France | France, Cour de cassation, Chambre civile 1, 07 novembre 2012, 11-23871


LA COUR DE CASSATION, PREMIÈRE CHAMBRE CIVILE, a rendu l'arrêt suivant :

Attendu, selon l'arrêt attaqué, que le tribunal fédéral de première instance pour le district central de Californie, par jugement du 1er décembre 2005, a condamné M. X... à payer au Commissaire aux assurances de l'Etat de Californie la somme de 10 846 246 dollars US, pour enrichissement sans cause, par un deuxième jugement du 21 décembre 2005, l'a condamné à payer la même somme à la société Sierra, à titre de dommages-intérêts, puis, par un troisième jugement du 17 mai 2006, a pris acte de ce

que le Commissaire aux assurances de l'Etat de Californie transfère à la s...
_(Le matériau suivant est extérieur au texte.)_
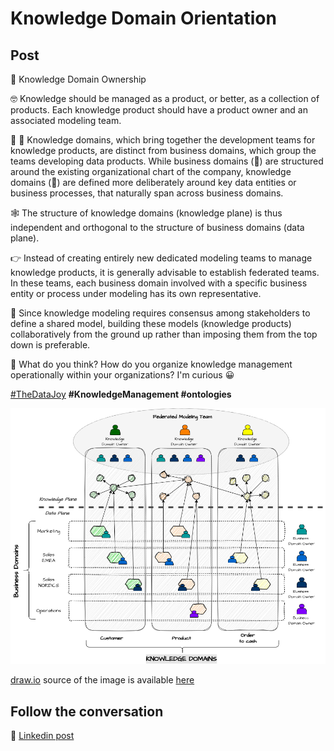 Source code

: # Knowledge Domain Orientation

## Post

💫 Knowledge Domain Ownership

🤓 Knowledge should be managed as a product, or better, as a collection of products. Each knowledge product should have a product owner and an associated modeling team.

🔴 🔵 Knowledge domains, which bring together the development teams for knowledge products, are distinct from business domains, which group the teams developing data products. While business domains (🔴) are structured around the existing organizational chart of the company, knowledge domains (🔵) are defined more deliberately around key data entities or business processes, that naturally span across business domains.

🕸 The structure of knowledge domains (knowledge plane) is thus independent and orthogonal to the structure of business domains (data plane).

👉 Instead of creating entirely new dedicated modeling teams to manage knowledge products, it is generally advisable to establish federated teams. In these teams, each business domain involved with a specific business entity or process under modeling has its own representative. 

🤝 Since knowledge modeling requires consensus among stakeholders to define a shared model, building these models (knowledge products) collaboratively from the ground up rather than imposing them from the top down is preferable. 

🤔 What do you think? How do you organize knowledge management operationally within your organizations? I'm curious 😀 

[#TheDataJoy](https://www.linkedin.com/feed/hashtag/?keywords=thedatajoy) **#KnowledgeManagement #ontologies**

![2024-P019-composability.png](/images/2024/2024-P046-knowledge-domain-orientation.png)

[draw.io](https://app.diagrams.net/) source of the image is available [here](/images/2024/2024.drawio) 

## Follow the conversation

🔵 [Linkedin post](https://www.linkedin.com/posts/andreagioia_thedatajoy-knowledgemanagement-ontologies-activity-7235233724622139393-7Pj9)
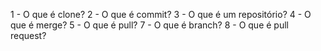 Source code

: 1 - O que é clone?
2 - O que é commit?
3 - O que é um repositório?
4 - O que é merge?
5 - O que é pull?
7 - O que é branch?
8 - O que é pull request? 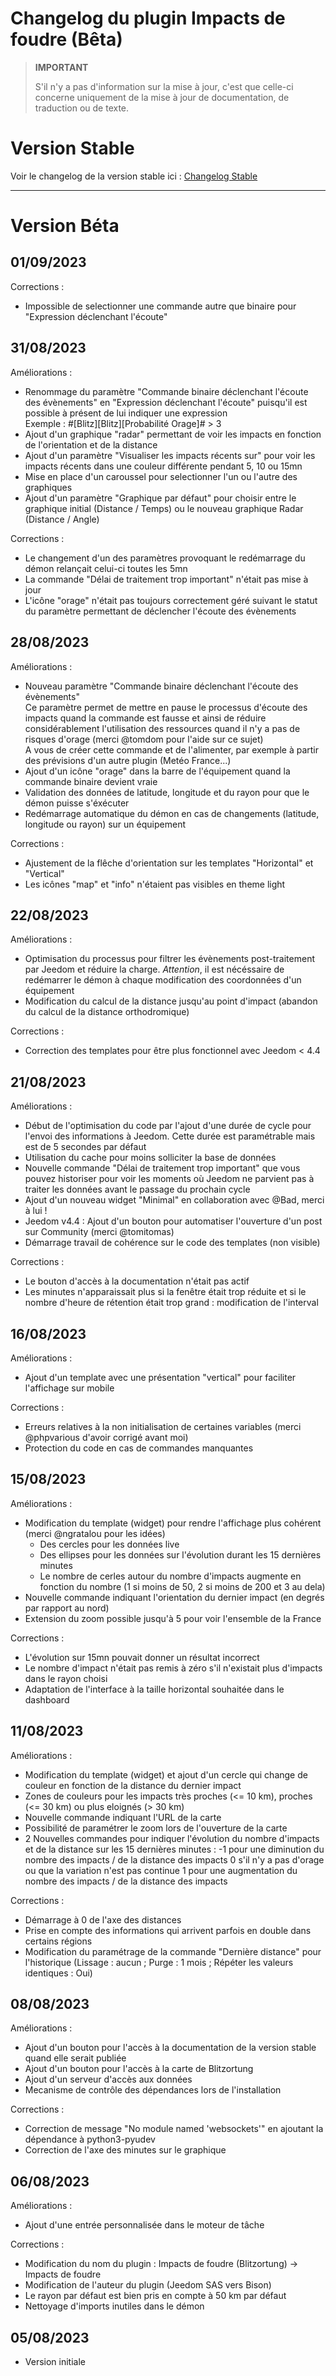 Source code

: # Changelog du plugin Impacts de foudre (Bêta)

>**IMPORTANT**
>
>S'il n'y a pas d'information sur la mise à jour, c'est que celle-ci concerne uniquement de la mise à jour de documentation, de traduction ou de texte.

# Version Stable

Voir le changelog de la version stable ici : [Changelog Stable](https://github.com/BisonJeedom/documentations/blob/main/blitzortung/changelog_stable.md)

<hr/>

# Version Béta

## 01/09/2023

Corrections :

- Impossible de selectionner une commande autre que binaire pour "Expression déclenchant l'écoute"

## 31/08/2023

Améliorations :

- Renommage du paramètre "Commande binaire déclenchant l'écoute des évènements" en "Expression déclenchant l'écoute" puisqu'il est possible à présent de lui indiquer une expression  
Exemple : #[Blitz][Blitz][Probabilité Orage]# > 3
- Ajout d'un graphique "radar" permettant de voir les impacts en fonction de l'orientation et de la distance
- Ajout d'un paramètre "Visualiser les impacts récents sur" pour voir les impacts récents dans une couleur différente pendant 5, 10 ou 15mn
- Mise en place d'un caroussel pour selectionner l'un ou l'autre des graphiques
- Ajout d'un paramètre "Graphique par défaut" pour choisir entre le graphique initial (Distance / Temps) ou le nouveau graphique Radar (Distance / Angle)

Corrections :

- Le changement d'un des paramètres provoquant le redémarrage du démon relançait celui-ci toutes les 5mn
- La commande "Délai de traitement trop important" n'était pas mise à jour
- L'icône "orage" n'était pas toujours correctement géré suivant le statut du paramètre permettant de déclencher l'écoute des évènements

## 28/08/2023

Améliorations :

- Nouveau paramètre "Commande binaire déclenchant l'écoute des évènements"  
Ce paramètre permet de mettre en pause le processus d'écoute des impacts quand la commande est fausse et ainsi de réduire considérablement l'utilisation des ressources quand il n'y a pas de risques d'orage (merci @tomdom pour l'aide sur ce sujet)  
A vous de créer cette commande et de l'alimenter, par exemple à partir des prévisions d'un autre plugin (Metéo France...)
- Ajout d'un icône "orage" dans la barre de l'équipement quand la commande binaire devient vraie
- Validation des données de latitude, longitude et du rayon pour que le démon puisse s'éxécuter
- Redémarrage automatique du démon en cas de changements (latitude, longitude ou rayon) sur un équipement

Corrections :

- Ajustement de la flêche d'orientation sur les templates "Horizontal" et "Vertical"
- Les icônes "map" et "info" n'étaient pas visibles en theme light

## 22/08/2023

Améliorations :

- Optimisation du processus pour filtrer les évènements post-traitement par Jeedom et réduire la charge. *Attention*, il est nécéssaire de redémarrer le démon à chaque modification des coordonnées d'un équipement
- Modification du calcul de la distance jusqu'au point d'impact (abandon du calcul de la distance orthodromique)

Corrections :

- Correction des templates pour être plus fonctionnel avec Jeedom < 4.4

## 21/08/2023

Améliorations :

- Début de l'optimisation du code par l'ajout d'une durée de cycle pour l'envoi des informations à Jeedom. Cette durée est paramétrable mais est de 5 secondes par défaut
- Utilisation du cache pour moins solliciter la base de données
- Nouvelle commande "Délai de traitement trop important" que vous pouvez historiser pour voir les moments où Jeedom ne parvient pas à traiter les données avant le passage du prochain cycle
- Ajout d'un nouveau widget "Minimal" en collaboration avec @Bad, merci à lui !
- Jeedom v4.4 : Ajout d'un bouton pour automatiser l'ouverture d'un post sur Community (merci @tomitomas)
- Démarrage travail de cohérence sur le code des templates (non visible)

Corrections :

- Le bouton d'accès à la documentation n'était pas actif
- Les minutes n'apparaissait plus si la fenêtre était trop réduite et si le nombre d'heure de rétention était trop grand : modification de l'interval

## 16/08/2023

Améliorations :

- Ajout d'un template avec une présentation "vertical" pour faciliter l'affichage sur mobile

Corrections :

- Erreurs relatives à la non initialisation de certaines variables (merci @phpvarious d'avoir corrigé avant moi)
- Protection du code en cas de commandes manquantes

## 15/08/2023

Améliorations :

- Modification du template (widget) pour rendre l'affichage plus cohérent (merci @ngratalou pour les idées)
  - Des cercles pour les données live
  - Des ellipses pour les données sur l'évolution durant les 15 dernières minutes
  - Le nombre de cerles autour du nombre d'impacts augmente en fonction du nombre (1 si moins de 50, 2 si moins de 200 et 3 au dela)
- Nouvelle commande indiquant l'orientation du dernier impact (en degrés par rapport au nord)
- Extension du zoom possible jusqu'à 5 pour voir l'ensemble de la France

Corrections :

- L'évolution sur 15mn pouvait donner un résultat incorrect
- Le nombre d'impact n'était pas remis à zéro s'il n'existait plus d'impacts dans le rayon choisi
- Adaptation de l'interface à la taille horizontal souhaitée dans le dashboard

## 11/08/2023

Améliorations :

- Modification du template (widget) et ajout d'un cercle qui change de couleur en fonction de la distance du dernier impact
- Zones de couleurs pour les impacts très proches (<= 10 km), proches (<= 30 km) ou plus eloignés (> 30 km)
- Nouvelle commande indiquant l'URL de la carte
- Possibilité de paramétrer le zoom lors de l'ouverture de la carte
- 2 Nouvelles commandes pour indiquer l'évolution du nombre d'impacts et de la distance sur les 15 dernières minutes :
    -1 pour une diminution du nombre des impacts / de la distance des impacts
    0 s'il n'y a pas d'orage ou que la variation n'est pas continue
    1 pour une augmentation du nombre des impacts / de la distance des impacts

Corrections :

- Démarrage à 0 de l'axe des distances
- Prise en compte des informations qui arrivent parfois en double dans certains régions
- Modification du paramétrage de la commande "Dernière distance" pour l'historique (Lissage : aucun ; Purge : 1 mois ; Répéter les valeurs identiques : Oui)

## 08/08/2023

Améliorations :

- Ajout d'un bouton pour l'accès à la documentation de la version stable quand elle serait publiée
- Ajout d'un bouton pour l'accès à la carte de Blitzortung
- Ajout d'un serveur d'accès aux données
- Mecanisme de contrôle des dépendances lors de l'installation

Corrections :

- Correction de message "No module named 'websockets'" en ajoutant la dépendance à python3-pyudev
- Correction de l'axe des minutes sur le graphique

## 06/08/2023

Améliorations :

- Ajout d'une entrée personnalisée dans le moteur de tâche

Corrections :

- Modification du nom du plugin : Impacts de foudre (Blitzortung) -> Impacts de foudre
- Modification de l'auteur du plugin (Jeedom SAS vers Bison)
- Le rayon par défaut est bien pris en compte à 50 km par défaut
- Nettoyage d'imports inutiles dans le démon

## 05/08/2023

- Version initiale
LA COUR DE CASSATION, PREMIÈRE CHAMBRE CIVILE, a rendu l'arrêt suivant :

Attendu, selon l'arrêt attaqué, que le tribunal fédéral de première instance pour le district central de Californie, par jugement du 1er décembre 2005, a condamné M. X... à payer au Commissaire aux assurances de l'Etat de Californie la somme de 10 846 246 dollars US, pour enrichissement sans cause, par un deuxième jugement du 21 décembre 2005, l'a condamné à payer la même somme à la société Sierra, à titre de dommages-intérêts, puis, par un troisième jugement du 17 mai 2006, a pris acte de ce que le Commissaire aux assurances de l'Etat de Californie transfère à la société Sierra et à Mme Y..., ès qualités de mandataire judiciaire de celle-ci, l'ensemble de ses droits au titre du jugement du 1er décembre 2005 ; que, le 8 février 2007, Mme Y..., ès qualités, a assigné M. X... devant le tribunal de grande instance de Paris en exequatur des trois jugements du tribunal californien ; que ce tribunal, a, par jugement du 2 décembre 2009, rejeté ces demandes ;
Sur le premier moyen :
Vu les articles 3 du code civil et 509 du code de procédure civile ;
Attendu que, pour reconnaître en France les jugements californiens des 1er et 21 décembre 2005, l'arrêt retient que Mme Y..., ès qualités, a produit deux décisions interprétatives du 24 novembre 2010, émanant de la même juridiction, contenant une motivation des précédents jugements, ce qui suffit à répondre à l'exigence de l'ordre public international de procédure concernant la motivation des décisions de justice ;
Attendu qu'en statuant ainsi, quand les jugements des 1er et 21 décembre 2005, dont la motivation était reconnue comme défaillante par le juge de l'exequatur, ne pouvaient être complétés par des décisions rendues postérieurement à la saisine de celui-ci, la cour d'appel a violé les textes susvisés ;
Et sur le troisième moyen pris en sa dernière branche :
Vu l'article 455 du code de procédure civile ;
Attendu que, pour prononcer l'exequatur des décisions californiennes, l'arrêt retient que M. X... ne démontre pas que les condamnations prononcées à son encontre heurtent l'ordre public international de fond ;
Qu'en statuant ainsi, sans répondre aux conclusions de M. X... qui soutenait que les condamnations étaient disproportionnées au regard du préjudice subi par la société Sierra, et contraires au principe de la personnalité des peines et de la personnalité juridique distincte des personnes physiques et des personnes morales, la cour d'appel n'a pas satisfait aux exigences de ce texte ;
PAR CES MOTIFS, et sans qu'il y ait lieu de statuer sur les autres griefs :
CASSE ET ANNULE, dans toutes ses dispositions, l'arrêt rendu le 30 juin 2011, entre les parties, par la cour d'appel de Paris ; remet, en conséquence, la cause et les parties dans l'état où elles se trouvaient avant ledit arrêt et, pour être fait droit, les renvoie devant la cour d'appel de Versailles ;
Condamne Mme Y..., ès qualités, aux dépens ;
Vu l'article 700 du code de procédure civile, rejette les demandes ;
Dit que sur les diligences du procureur général près la Cour de cassation, le présent arrêt sera transmis pour être transcrit en marge ou à la suite de l'arrêt cassé ;
Ainsi fait et jugé par la Cour de cassation, première chambre civile, et prononcé par le président en son audience publique du sept novembre deux mille douze.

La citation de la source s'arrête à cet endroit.